Stored data entries:
*** Begin section ***

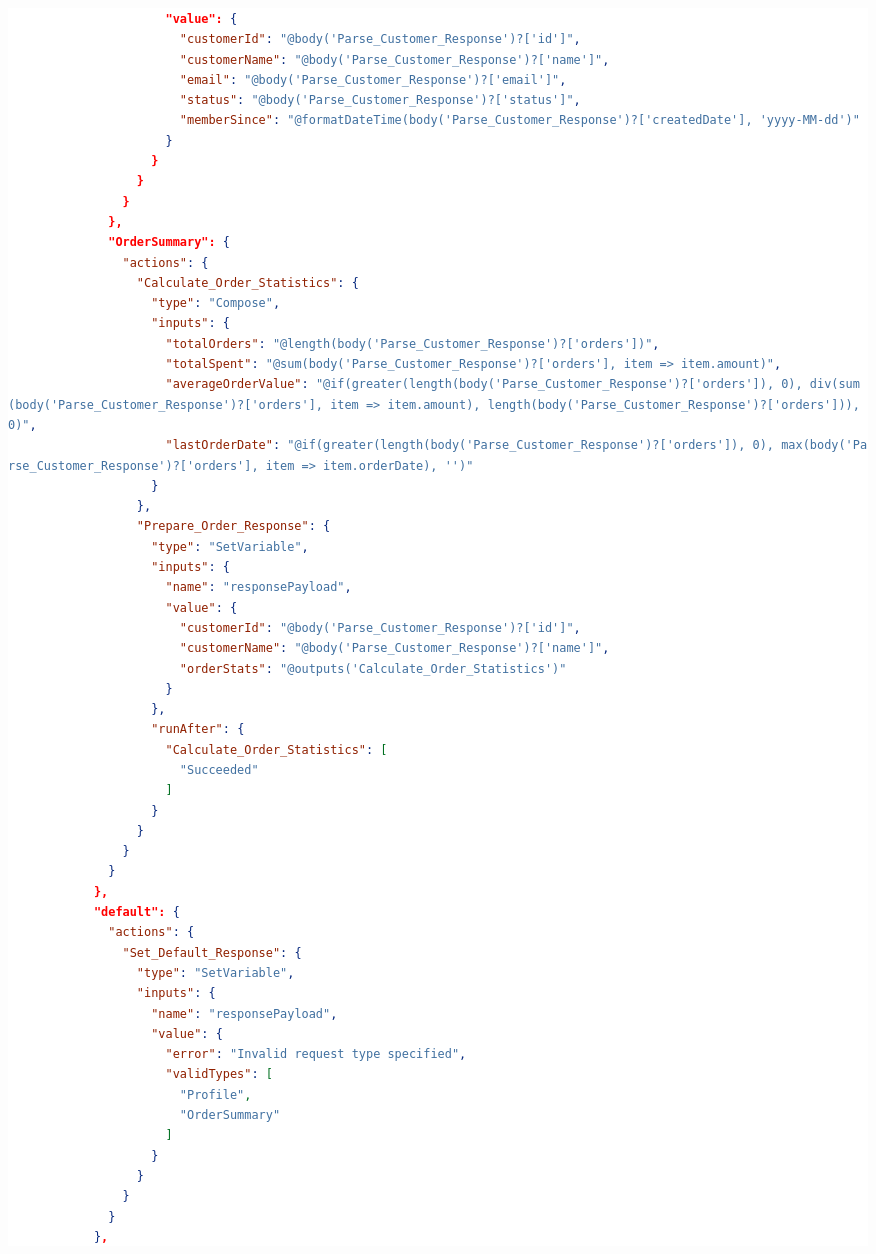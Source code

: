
 ```json
                      "value": {
                        "customerId": "@body('Parse_Customer_Response')?['id']",
                        "customerName": "@body('Parse_Customer_Response')?['name']",
                        "email": "@body('Parse_Customer_Response')?['email']",
                        "status": "@body('Parse_Customer_Response')?['status']",
                        "memberSince": "@formatDateTime(body('Parse_Customer_Response')?['createdDate'], 'yyyy-MM-dd')"
                      }
                    }
                  }
                }
              },
              "OrderSummary": {
                "actions": {
                  "Calculate_Order_Statistics": {
                    "type": "Compose",
                    "inputs": {
                      "totalOrders": "@length(body('Parse_Customer_Response')?['orders'])",
                      "totalSpent": "@sum(body('Parse_Customer_Response')?['orders'], item => item.amount)",
                      "averageOrderValue": "@if(greater(length(body('Parse_Customer_Response')?['orders']), 0), div(sum(body('Parse_Customer_Response')?['orders'], item => item.amount), length(body('Parse_Customer_Response')?['orders'])), 0)",
                      "lastOrderDate": "@if(greater(length(body('Parse_Customer_Response')?['orders']), 0), max(body('Parse_Customer_Response')?['orders'], item => item.orderDate), '')"
                    }
                  },
                  "Prepare_Order_Response": {
                    "type": "SetVariable",
                    "inputs": {
                      "name": "responsePayload",
                      "value": {
                        "customerId": "@body('Parse_Customer_Response')?['id']",
                        "customerName": "@body('Parse_Customer_Response')?['name']",
                        "orderStats": "@outputs('Calculate_Order_Statistics')"
                      }
                    },
                    "runAfter": {
                      "Calculate_Order_Statistics": [
                        "Succeeded"
                      ]
                    }
                  }
                }
              }
            },
            "default": {
              "actions": {
                "Set_Default_Response": {
                  "type": "SetVariable",
                  "inputs": {
                    "name": "responsePayload",
                    "value": {
                      "error": "Invalid request type specified",
                      "validTypes": [
                        "Profile",
                        "OrderSummary"
                      ]
                    }
                  }
                }
              }
            },
```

*** End section ***

* **Exercise directions**
Restate each entry word for word, please, but drop any images it holds.

* **Exercise answer**
Source code

:
 ```json
                      "value": {
                        "customerId": "@body('Parse_Customer_Response')?['id']",
                        "customerName": "@body('Parse_Customer_Response')?['name']",
                        "email": "@body('Parse_Customer_Response')?['email']",
                        "status": "@body('Parse_Customer_Response')?['status']",
                        "memberSince": "@formatDateTime(body('Parse_Customer_Response')?['createdDate'], 'yyyy-MM-dd')"
                      }
                    }
                  }
                }
              },
              "OrderSummary": {
                "actions": {
                  "Calculate_Order_Statistics": {
                    "type": "Compose",
                    "inputs": {
                      "totalOrders": "@length(body('Parse_Customer_Response')?['orders'])",
                      "totalSpent": "@sum(body('Parse_Customer_Response')?['orders'], item => item.amount)",
                      "averageOrderValue": "@if(greater(length(body('Parse_Customer_Response')?['orders']), 0), div(sum(body('Parse_Customer_Response')?['orders'], item => item.amount), length(body('Parse_Customer_Response')?['orders'])), 0)",
                      "lastOrderDate": "@if(greater(length(body('Parse_Customer_Response')?['orders']), 0), max(body('Parse_Customer_Response')?['orders'], item => item.orderDate), '')"
                    }
                  },
                  "Prepare_Order_Response": {
                    "type": "SetVariable",
                    "inputs": {
                      "name": "responsePayload",
                      "value": {
                        "customerId": "@body('Parse_Customer_Response')?['id']",
                        "customerName": "@body('Parse_Customer_Response')?['name']",
                        "orderStats": "@outputs('Calculate_Order_Statistics')"
                      }
                    },
                    "runAfter": {
                      "Calculate_Order_Statistics": [
                        "Succeeded"
                      ]
                    }
                  }
                }
              }
            },
            "default": {
              "actions": {
                "Set_Default_Response": {
                  "type": "SetVariable",
                  "inputs": {
                    "name": "responsePayload",
                    "value": {
                      "error": "Invalid request type specified",
                      "validTypes": [
                        "Profile",
                        "OrderSummary"
                      ]
                    }
                  }
                }
              }
            },
```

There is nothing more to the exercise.